Dilihat angkanya, perpajakan daerah mengalami perbaikan tetapi tidak signifikan. Rasio perpajakan daerah (local taxing ratio) masih relatif rendah.

Tahun 2019, rasio Pajak Daerah dan Retribusi Daerah terhadap PDRB sebesar 1,42 persen, naik jika dibanding rasio pada tahun 2016 yang sebesar 1,35 persen.

Hanya saja, karena pandemic, pada tahun 2020 rasionya turun hingga 1,20 persen. Untuk itu, perpajakan daerah perlu dilakukan penguatan, dengan tetap memperhatikan iklim usaha yang kondusif.

Di samping itu, selama ini perpajakan daerah menghadapi tantangan, antara lain: jumlah jenis pajak daerah (16 jenis) dan retribusi daerah (32 jenis) relatif banyak serta administrasi dan pengawasan pemungutan yang masih lemah.

Berdasarkan perkembangan indeks ketimpangan antar wilayah, tahun 2020 untuk indeks Theil dan indeks Williamson, menunjukkan angka 0.23 dan 0.53.

Angka ini turun dibandingkan dengan indeks pada tahun 2016, yaitu 0.332 dan 0.725.

Artinya: TKDD telah berhasil mengurangi ketimpangan pendanaan antar-daerah, sehingga setiap daerah memiliki kesempatan yang relatif sama untuk meningkatkan pelayanan dan membangun daerahnya.

 

Kondisi Saat Ini

Faktanya, dari tahun ke tahun TKDD naik secara signifikan dan pemerataan kemampuan keuangan pada setiap daerah semakin membaik.

Hanya saja, terdapat beberapa kondisi yang belum sesuai harapan. Pertama, masih ada ketimpangan output dan outcome pembangunan antar Daerah.

Beberapa daerah memiliki kinerja sangat tinggi, tetapi ada daerah-daerah yang masih tertinggal.

Berdasarkan data BPS (2020), angka partisipasi murni (APM) SMP/SMA tertinggi dicapai oleh Kabupaten Humbang Hasundutan, Sumut sebesar 90,38%, disusul Kota Metro (88,26 persen).

Adapun capaian terendah berada di Kabupaten Intan Jaya sebesar 13,34% dan Kabupaten Sintang (49,71persen).

Untuk air minum layak, data tahun 2019 menunjukan capaian tertinggi dengan angka 100 persen berada di 7 pemda, antara lain: Kota Magelang, Kota Tegal dan Kab Klaten.

Sementara itu capaian terendah terdapat di Kabupaten Lanny Jaya sebesar 1,06% dan Mamasa (22,91 persen).

Pada program imunisasi lengkap (BCG, DPT, Polio dan Campak), capaian tertinggi diraih Kota Madiun sebesar 82,95 persen dan Kabupaten Gianyar (79,58 persen), sedangkan terendah berada di Kabupaten Aceh Timur sebesar 5,22% dan Aceh Utara (5,46 persen).
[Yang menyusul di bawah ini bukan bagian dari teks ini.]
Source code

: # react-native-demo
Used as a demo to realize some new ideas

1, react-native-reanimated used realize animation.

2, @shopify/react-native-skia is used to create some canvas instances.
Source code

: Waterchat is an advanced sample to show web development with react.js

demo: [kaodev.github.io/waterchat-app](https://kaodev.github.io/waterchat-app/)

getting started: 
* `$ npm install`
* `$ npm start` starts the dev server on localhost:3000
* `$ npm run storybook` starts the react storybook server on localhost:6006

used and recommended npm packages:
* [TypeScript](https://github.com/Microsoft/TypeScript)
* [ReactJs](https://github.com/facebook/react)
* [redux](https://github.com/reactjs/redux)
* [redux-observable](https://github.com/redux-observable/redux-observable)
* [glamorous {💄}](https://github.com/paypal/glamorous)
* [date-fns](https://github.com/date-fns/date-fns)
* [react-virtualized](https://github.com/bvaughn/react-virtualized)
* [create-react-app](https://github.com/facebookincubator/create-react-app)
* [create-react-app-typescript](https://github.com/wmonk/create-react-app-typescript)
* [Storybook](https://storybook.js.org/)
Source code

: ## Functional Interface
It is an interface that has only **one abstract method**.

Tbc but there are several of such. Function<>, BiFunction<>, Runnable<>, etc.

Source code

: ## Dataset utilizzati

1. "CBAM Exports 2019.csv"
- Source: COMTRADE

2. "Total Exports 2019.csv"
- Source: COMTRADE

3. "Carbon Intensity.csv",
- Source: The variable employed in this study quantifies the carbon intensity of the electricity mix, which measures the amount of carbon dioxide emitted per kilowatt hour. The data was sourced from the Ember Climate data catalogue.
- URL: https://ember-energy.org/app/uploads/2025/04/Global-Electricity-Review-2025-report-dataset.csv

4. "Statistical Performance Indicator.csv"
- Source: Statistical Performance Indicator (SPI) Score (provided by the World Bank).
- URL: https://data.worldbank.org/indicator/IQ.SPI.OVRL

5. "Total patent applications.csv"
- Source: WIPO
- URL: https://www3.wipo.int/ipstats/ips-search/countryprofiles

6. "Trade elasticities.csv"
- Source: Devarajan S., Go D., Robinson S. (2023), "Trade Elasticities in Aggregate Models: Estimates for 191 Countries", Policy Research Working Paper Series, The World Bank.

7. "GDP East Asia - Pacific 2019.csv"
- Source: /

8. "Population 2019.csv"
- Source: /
Ketimpangan juga terlihat pada capaian indikator makro ekonomi, terutama IPM dan angka kemiskinan.

Data BPS (2020) menunjukkan IPM tertinggi di Indonesia diraih oleh Kota Yogyakarta sebesar 86,61 disusul Kota Banda Aceh sebesar 85,41. Adapun IPM terendah terdapat di Kabupaten Nduga sebesar 31,55 dan Sabu Raijua (57,02).

Untuk persentase penduduk miskin, capaian tertinggi dalam penurunan angka kemiskinan diraih oleh Kota Tangerang Selatan (1,68 persen) dan Kabupaten Badung (1,78 persen), sedangkan capaian terendah terdapat di Kabupaten Deiyai sebesar 41,76 persen dan Sumba Tengah (34,49 persen).

Kondisi kedua, pemanfaatan TKDD belum optimal dengan pola belanja daerah yang didominasi oleh belanja aparatur. Belanja pegawai sebagai alokasi dasar dalam formula DAU, justru mendorong peningkatan jumlah pegawai Daerah.

Hal ini tidak sejalan dengan esensi DAU sebagai alat ekualisasi kemampuan keuangan, yang seharusnya berujung pada ekualisasi layanan publik.

Di samping itu, Pemerintah Daerah masih mengandalkan DAK Fisik sebagai sumber utama belanja modal, padahal DAK pada esensinya adalah skema penunjang.

Ketiga, belanja pegawai relatif tinggi, sehingga menggerus porsi untuk belanja publik yang produktif. Data tahun 2019, belanja pegawai mencapai Rp 385 Triliun atau 32,4 persen dari total belanja APBD.

Pada tingkat provinsi, rata-rata porsi belanja pegawai sebesar 27,6 persen, dimana 20 pemprov di atas rata-rata dan tertinggi sebesar 35,51 persen berada di Babel.

Untuk tingkat kabupaten, rata-rata porsi belanja pegawai mencapai 35,3 persen, dengan 226 pemda memiliki porsi belanja pegawai diatas rata-rata.

Porsi tertinggi terdapat di Kabupaten Bangkalan sebesar 50,58 persen. Adapun pada tingkat kota, rata-rata porsi belanja pegawai sebesar 35,7 persen, di mana 42 pemkot berada diatas rata-rata, dengan porsi tertinggi sebesar 47,63 persen terdapat di Kota Pematang Siantar.

Selain itu, standar tunjangan kinerja dan honorarium sangat bervariasi dan cenderung lebih tinggi dari standar pusat, sehingga belanja menjadi tidak efisien dan tidak produktif.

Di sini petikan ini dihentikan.